About this task >> Where in the data below does the word "gateways" appear? Copy every line that has it.

(Saved entries)
.....

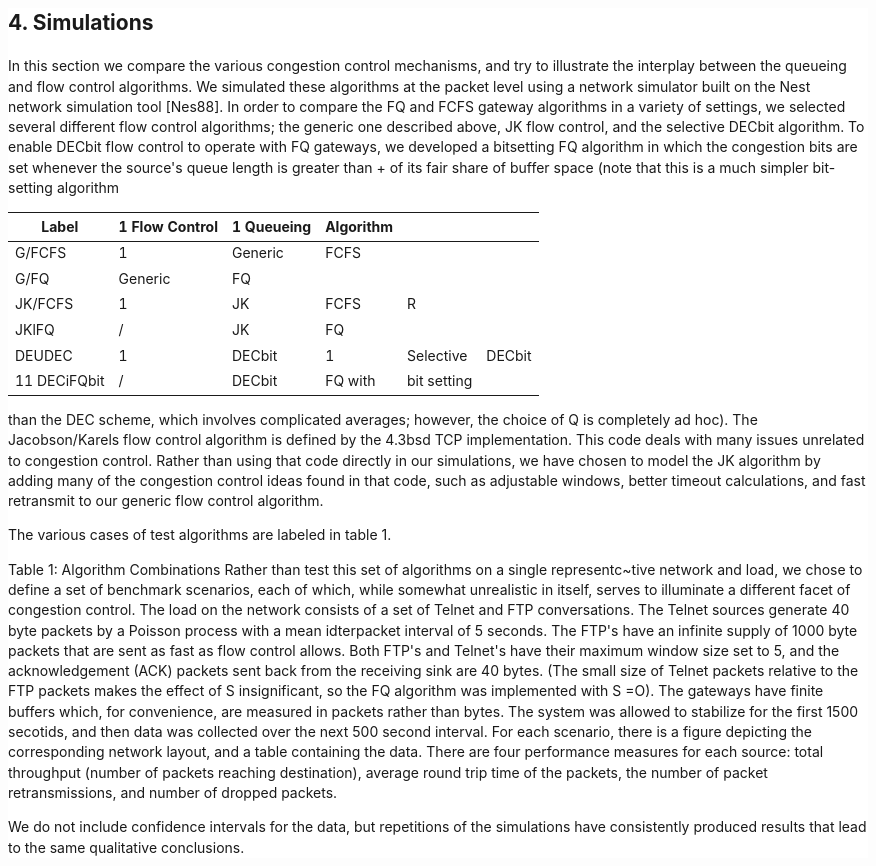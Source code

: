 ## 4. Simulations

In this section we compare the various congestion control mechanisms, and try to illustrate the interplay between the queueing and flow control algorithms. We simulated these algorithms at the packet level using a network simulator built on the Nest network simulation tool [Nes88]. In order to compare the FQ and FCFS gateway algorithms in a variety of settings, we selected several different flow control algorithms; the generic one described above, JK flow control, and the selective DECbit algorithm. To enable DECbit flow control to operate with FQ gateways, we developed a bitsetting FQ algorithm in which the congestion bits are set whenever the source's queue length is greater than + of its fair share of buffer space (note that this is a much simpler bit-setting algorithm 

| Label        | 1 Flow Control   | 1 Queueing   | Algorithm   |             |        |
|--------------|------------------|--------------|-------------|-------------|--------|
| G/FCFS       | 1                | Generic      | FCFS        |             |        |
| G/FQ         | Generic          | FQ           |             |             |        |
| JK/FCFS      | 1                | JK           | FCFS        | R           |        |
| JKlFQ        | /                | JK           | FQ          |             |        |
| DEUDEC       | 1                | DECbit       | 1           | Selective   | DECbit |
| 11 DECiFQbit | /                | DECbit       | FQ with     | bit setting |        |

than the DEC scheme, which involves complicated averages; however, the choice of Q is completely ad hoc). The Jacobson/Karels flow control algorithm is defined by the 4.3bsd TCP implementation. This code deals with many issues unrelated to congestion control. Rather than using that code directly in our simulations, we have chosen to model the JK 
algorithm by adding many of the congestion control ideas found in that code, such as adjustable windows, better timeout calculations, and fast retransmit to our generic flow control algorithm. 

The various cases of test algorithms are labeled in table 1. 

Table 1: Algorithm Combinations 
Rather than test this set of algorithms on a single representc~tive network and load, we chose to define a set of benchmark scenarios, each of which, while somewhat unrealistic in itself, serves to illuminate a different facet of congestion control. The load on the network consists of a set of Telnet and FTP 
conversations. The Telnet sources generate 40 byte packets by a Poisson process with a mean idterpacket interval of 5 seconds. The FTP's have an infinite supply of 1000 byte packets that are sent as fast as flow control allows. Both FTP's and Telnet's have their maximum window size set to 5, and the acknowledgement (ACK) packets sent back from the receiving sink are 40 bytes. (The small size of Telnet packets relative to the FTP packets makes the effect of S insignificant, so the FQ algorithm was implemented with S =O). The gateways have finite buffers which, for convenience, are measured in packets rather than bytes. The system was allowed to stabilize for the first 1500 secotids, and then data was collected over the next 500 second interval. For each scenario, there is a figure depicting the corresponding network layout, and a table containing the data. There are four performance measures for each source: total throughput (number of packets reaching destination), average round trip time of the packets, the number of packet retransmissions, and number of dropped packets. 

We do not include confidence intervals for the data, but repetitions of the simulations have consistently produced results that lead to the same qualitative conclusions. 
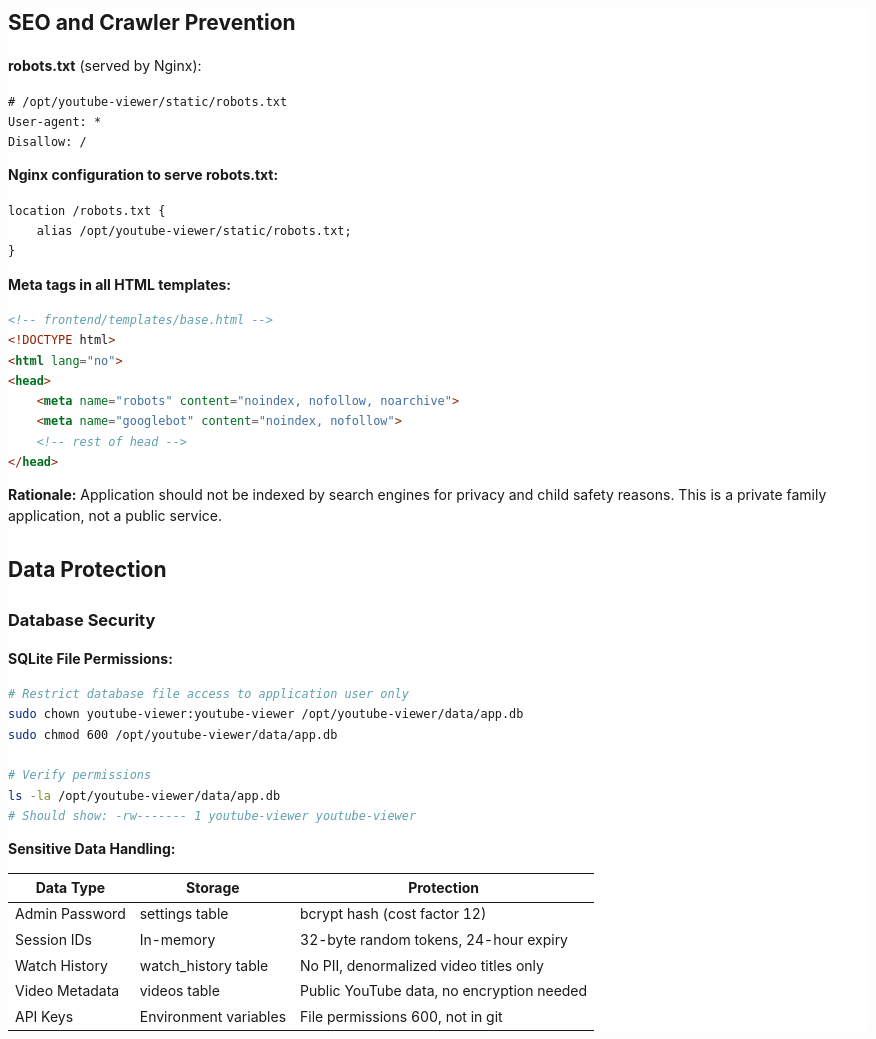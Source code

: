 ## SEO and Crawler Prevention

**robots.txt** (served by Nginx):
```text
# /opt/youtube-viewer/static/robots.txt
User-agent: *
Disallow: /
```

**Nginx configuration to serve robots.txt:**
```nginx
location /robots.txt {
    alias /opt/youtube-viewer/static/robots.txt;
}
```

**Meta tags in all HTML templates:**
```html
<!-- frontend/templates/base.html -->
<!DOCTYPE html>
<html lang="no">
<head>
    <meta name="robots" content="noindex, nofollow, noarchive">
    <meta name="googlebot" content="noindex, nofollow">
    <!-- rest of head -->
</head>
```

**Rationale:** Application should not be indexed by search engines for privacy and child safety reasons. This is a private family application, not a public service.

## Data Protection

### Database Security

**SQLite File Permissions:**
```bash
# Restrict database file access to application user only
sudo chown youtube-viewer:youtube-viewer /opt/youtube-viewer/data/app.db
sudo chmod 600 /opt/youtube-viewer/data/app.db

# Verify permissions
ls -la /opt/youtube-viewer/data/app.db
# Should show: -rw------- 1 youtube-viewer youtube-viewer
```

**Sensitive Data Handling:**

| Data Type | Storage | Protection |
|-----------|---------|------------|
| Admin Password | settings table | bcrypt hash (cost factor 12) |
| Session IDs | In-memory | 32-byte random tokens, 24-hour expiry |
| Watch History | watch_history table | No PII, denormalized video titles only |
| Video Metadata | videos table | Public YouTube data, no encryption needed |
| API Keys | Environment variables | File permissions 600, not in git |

.....

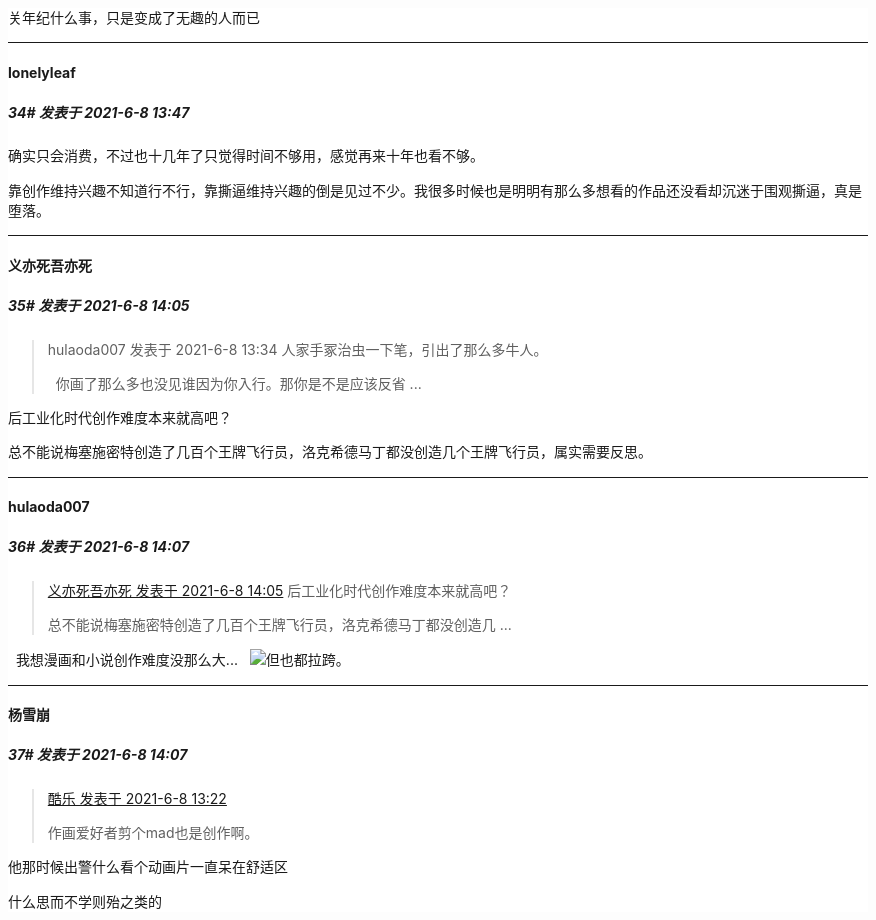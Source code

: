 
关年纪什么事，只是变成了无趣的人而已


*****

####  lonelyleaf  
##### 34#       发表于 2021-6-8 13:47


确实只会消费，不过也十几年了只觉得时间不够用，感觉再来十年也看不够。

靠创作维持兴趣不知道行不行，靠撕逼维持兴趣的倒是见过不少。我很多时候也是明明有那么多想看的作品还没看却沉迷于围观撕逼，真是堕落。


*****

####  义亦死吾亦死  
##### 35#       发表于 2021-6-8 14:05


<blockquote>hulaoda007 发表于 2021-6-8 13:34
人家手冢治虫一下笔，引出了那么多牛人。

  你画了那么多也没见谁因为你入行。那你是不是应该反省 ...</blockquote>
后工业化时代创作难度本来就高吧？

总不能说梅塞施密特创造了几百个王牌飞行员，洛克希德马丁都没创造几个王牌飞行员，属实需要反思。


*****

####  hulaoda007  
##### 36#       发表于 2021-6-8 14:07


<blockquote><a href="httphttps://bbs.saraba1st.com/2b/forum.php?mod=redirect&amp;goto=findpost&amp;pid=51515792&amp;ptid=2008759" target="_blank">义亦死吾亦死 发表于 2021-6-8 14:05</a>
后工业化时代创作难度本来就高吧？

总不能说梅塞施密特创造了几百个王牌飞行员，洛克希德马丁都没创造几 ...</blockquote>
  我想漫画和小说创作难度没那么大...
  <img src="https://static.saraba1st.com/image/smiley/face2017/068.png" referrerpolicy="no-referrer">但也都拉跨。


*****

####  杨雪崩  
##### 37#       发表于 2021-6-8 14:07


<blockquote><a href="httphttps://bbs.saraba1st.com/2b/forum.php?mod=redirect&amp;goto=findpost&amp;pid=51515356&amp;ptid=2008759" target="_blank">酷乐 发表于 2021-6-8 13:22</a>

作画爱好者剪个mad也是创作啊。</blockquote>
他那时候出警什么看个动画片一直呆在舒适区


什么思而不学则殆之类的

.....

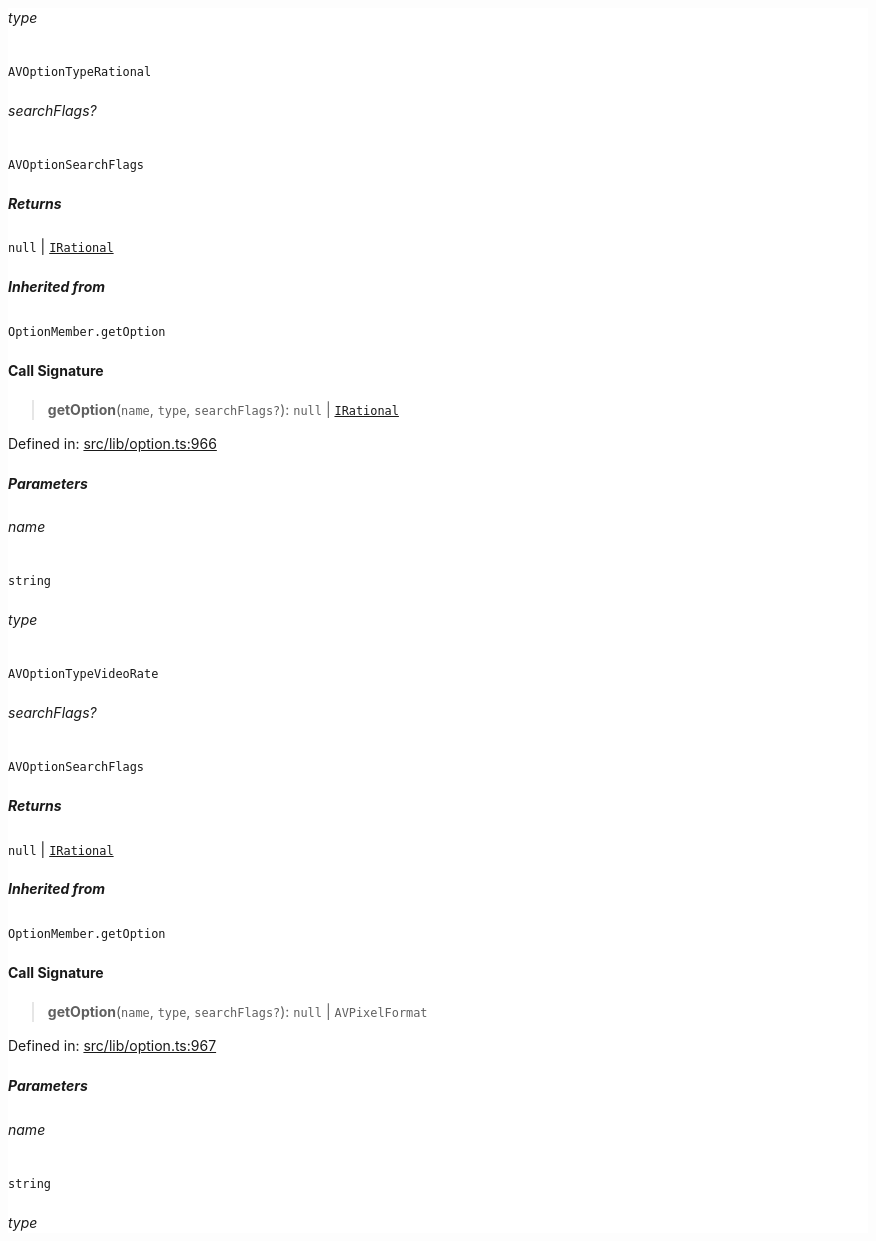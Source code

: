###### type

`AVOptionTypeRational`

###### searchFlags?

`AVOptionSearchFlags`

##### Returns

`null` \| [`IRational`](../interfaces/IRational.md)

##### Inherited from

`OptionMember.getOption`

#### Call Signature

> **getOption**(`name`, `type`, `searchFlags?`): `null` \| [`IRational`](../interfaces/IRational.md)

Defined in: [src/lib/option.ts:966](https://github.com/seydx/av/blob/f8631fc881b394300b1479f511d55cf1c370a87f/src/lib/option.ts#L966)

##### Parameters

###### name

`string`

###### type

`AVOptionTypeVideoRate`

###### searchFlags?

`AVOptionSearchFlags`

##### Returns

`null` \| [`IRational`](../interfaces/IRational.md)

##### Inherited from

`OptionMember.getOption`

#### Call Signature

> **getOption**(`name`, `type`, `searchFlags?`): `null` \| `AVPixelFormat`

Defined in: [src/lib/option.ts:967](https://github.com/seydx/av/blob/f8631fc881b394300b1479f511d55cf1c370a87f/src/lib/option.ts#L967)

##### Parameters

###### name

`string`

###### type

.....

Exercise answer >>
In this section we compare the various congestion control mechanisms, and try to illustrate the interplay between the queueing and flow control algorithms. We simulated these algorithms at the packet level using a network simulator built on the Nest network simulation tool [Nes88]. In order to compare the FQ and FCFS gateway algorithms in a variety of settings, we selected several different flow control algorithms; the generic one described above, JK flow control, and the selective DECbit algorithm. To enable DECbit flow control to operate with FQ gateways, we developed a bitsetting FQ algorithm in which the congestion bits are set whenever the source's queue length is greater than + of its fair share of buffer space (note that this is a much simpler bit-setting algorithm 
conversations. The Telnet sources generate 40 byte packets by a Poisson process with a mean idterpacket interval of 5 seconds. The FTP's have an infinite supply of 1000 byte packets that are sent as fast as flow control allows. Both FTP's and Telnet's have their maximum window size set to 5, and the acknowledgement (ACK) packets sent back from the receiving sink are 40 bytes. (The small size of Telnet packets relative to the FTP packets makes the effect of S insignificant, so the FQ algorithm was implemented with S =O). The gateways have finite buffers which, for convenience, are measured in packets rather than bytes. The system was allowed to stabilize for the first 1500 secotids, and then data was collected over the next 500 second interval. For each scenario, there is a figure depicting the corresponding network layout, and a table containing the data. There are four performance measures for each source: total throughput (number of packets reaching destination), average round trip time of the packets, the number of packet retransmissions, and number of dropped packets. 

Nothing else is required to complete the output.